As the New York Times reports, Bloomberg denies saying this, though New York magazine says they stand by their reporting. But if you check out the history of Bloomberg’s sexist behavior put together by Gawker, you would be likely to take New York magazine’s word for it.
According to Gawker, Bloomberg once told a female colleague to “kill it” when she announced her pregnancy, only after teasing her about being too ugly to be engaged. Another Bloomberg employee complained of the institutional harassment at Bloomberg LP in the late 1990s, and believed that the misogynistic workplace culture was linked to her being raped by her superior in a hotel room. Also, “in 2007 the Equal Employment Opportunity Commission filed a lawsuit against Bloomberg LP on behalf of 78 women who claimed that Bloomberg — who at that point was not involved in the day-to-day company operations, despite being a majority shareholder — and Bloomberg LP ‘fostered, condoned and perpetuated’ a hostile work environment for female employees.”
This is pretty bad, right? Nevertheless, nobody seemed to really care when they elected him to mayor the first, second or third time. And nobody seems to really care now either.
Imagine if there was a similar history of his saying or condoning disparaging remarks against blacks or Jews.
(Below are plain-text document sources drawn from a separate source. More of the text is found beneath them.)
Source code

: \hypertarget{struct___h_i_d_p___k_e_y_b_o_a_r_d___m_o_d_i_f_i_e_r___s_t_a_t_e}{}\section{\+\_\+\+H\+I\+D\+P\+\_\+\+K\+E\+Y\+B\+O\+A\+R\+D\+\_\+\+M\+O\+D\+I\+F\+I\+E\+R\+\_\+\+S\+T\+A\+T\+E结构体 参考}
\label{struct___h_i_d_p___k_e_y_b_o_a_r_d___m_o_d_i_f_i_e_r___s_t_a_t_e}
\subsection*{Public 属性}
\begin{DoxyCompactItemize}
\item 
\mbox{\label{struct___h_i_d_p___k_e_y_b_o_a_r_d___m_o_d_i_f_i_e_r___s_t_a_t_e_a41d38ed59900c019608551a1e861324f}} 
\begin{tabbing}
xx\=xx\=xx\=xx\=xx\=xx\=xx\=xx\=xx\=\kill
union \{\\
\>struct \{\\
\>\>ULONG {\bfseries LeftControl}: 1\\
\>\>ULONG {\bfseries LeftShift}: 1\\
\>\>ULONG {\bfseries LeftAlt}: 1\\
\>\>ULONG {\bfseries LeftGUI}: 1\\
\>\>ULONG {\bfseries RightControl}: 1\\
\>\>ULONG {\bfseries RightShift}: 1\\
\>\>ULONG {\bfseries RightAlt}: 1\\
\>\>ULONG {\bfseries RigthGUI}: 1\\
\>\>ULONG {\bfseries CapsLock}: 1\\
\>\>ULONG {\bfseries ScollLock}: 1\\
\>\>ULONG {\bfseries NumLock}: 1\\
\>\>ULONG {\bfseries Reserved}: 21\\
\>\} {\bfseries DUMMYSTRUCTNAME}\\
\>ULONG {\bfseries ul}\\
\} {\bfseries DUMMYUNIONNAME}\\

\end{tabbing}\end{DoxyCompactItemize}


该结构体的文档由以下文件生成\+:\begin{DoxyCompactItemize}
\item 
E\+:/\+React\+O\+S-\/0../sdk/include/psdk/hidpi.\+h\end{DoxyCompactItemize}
Our inboxes and Facebook feeds would be filled with celebrity-endorsed pleas to sign online petitions pressuring him to resign from office. He would feel obligated to at least mutter some public apology, even if it clearly wasn’t heartfelt. But talk down to women like this, and the outrage is barely existent. (Think I am over exaggerating? Remember what happened with serial misogynist Charlie Sheen? The actor’s career was derailed by a single anti-semitic comment, after years of reports of domestic abuse and porn addiction.)
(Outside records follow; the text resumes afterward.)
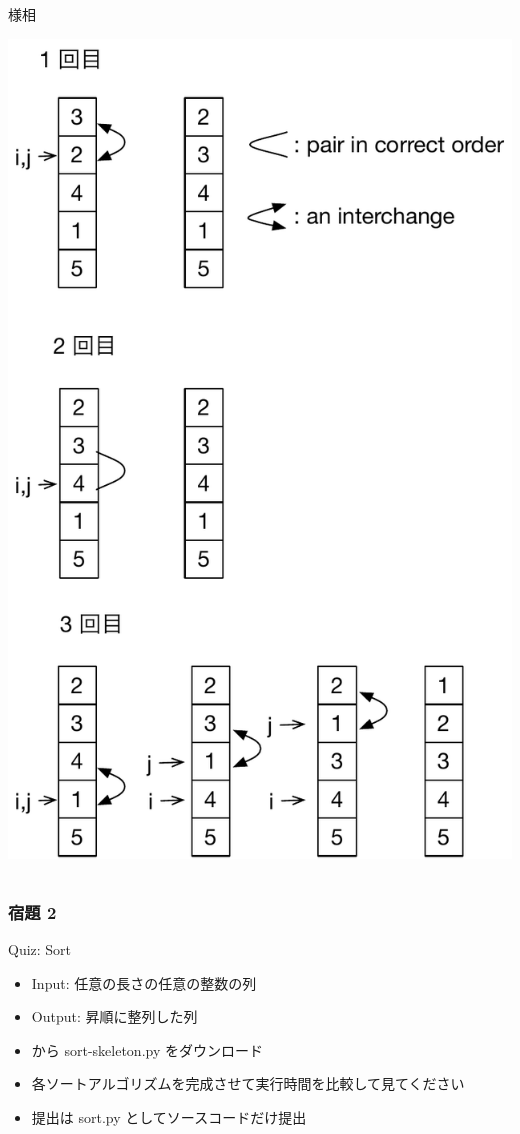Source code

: \begin{frame}
\begin{columns}[t,onlytextwidth]
\begin{column}{0.55\linewidth}{様相}
\begin{center}
\includegraphics[scale=0.3]{./Figure/insertion_sort.pdf}
      \end{center}
    \end{column}
  \end{columns}
\end{frame}
\begin{frame}[shrink]
\frametitle{宿題 2 }
  \begin{block}{Quiz: Sort}
\scriptsize
    \begin{itemize}
\item Input: 任意の長さの任意の整数の列
\item Output: 昇順に整列した列
\item \href{https://sites.google.com/presystems.xyz/elementaryCS/}{} から sort-skeleton.py をダウンロード
\item 各ソートアルゴリズムを完成させて実行時間を比較して見てください
\item 提出は sort.py としてソースコードだけ提出
    \end{itemize}
  \end{block}
\end{frame}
Sure, sexism can be more difficult to define than racism or anti-semitism (because humans + sex drives = messy), but when there is a pattern of misogynistic behavior like Bloomberg’s, albeit alleged, I wonder why we are so darn tolerant.
We might want to take a play from German women, thousands of whom recently shared their experiences with sexism as a response to politician’s remark to a journalist that she could “fill out a dirndl.” (A dirndl is a traditional, and cleavage-revealing, dress worn in Germany inspired by the traditional clothing of Alpine peasants.)
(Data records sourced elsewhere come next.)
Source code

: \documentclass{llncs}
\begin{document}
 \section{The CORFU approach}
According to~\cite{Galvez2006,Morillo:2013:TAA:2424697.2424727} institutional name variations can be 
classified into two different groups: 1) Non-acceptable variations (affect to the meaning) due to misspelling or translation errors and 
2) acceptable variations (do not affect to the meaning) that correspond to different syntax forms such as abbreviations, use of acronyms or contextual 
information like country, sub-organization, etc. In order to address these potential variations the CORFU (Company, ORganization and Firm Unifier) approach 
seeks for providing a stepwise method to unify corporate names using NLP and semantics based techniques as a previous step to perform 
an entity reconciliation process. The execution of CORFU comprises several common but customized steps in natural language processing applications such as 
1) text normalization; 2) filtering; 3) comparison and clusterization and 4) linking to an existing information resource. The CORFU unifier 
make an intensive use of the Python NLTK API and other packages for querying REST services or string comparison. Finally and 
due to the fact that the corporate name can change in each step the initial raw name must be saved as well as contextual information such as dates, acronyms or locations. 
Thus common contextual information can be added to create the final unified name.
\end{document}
According to the New York Times, even though Germany has an awesome female leader in Chancellor Angela Merkel, women there still struggle with sexist attitudes in the workplace. Women there earn on average 22% less than men in the same job, which ranks them fourth from the bottom for pay equality among European countries. Also, women who dare to both have kids and have a career are called “raven mothers.”
For many women this sharing of stories via Twitter was a chance for them to realize they shouldn’t have to live with sexism and sexual harassment anymore. Why things might be slightly better here, they certainly aren’t better enough for us to not mount some similar response to Bloomberg’s antics.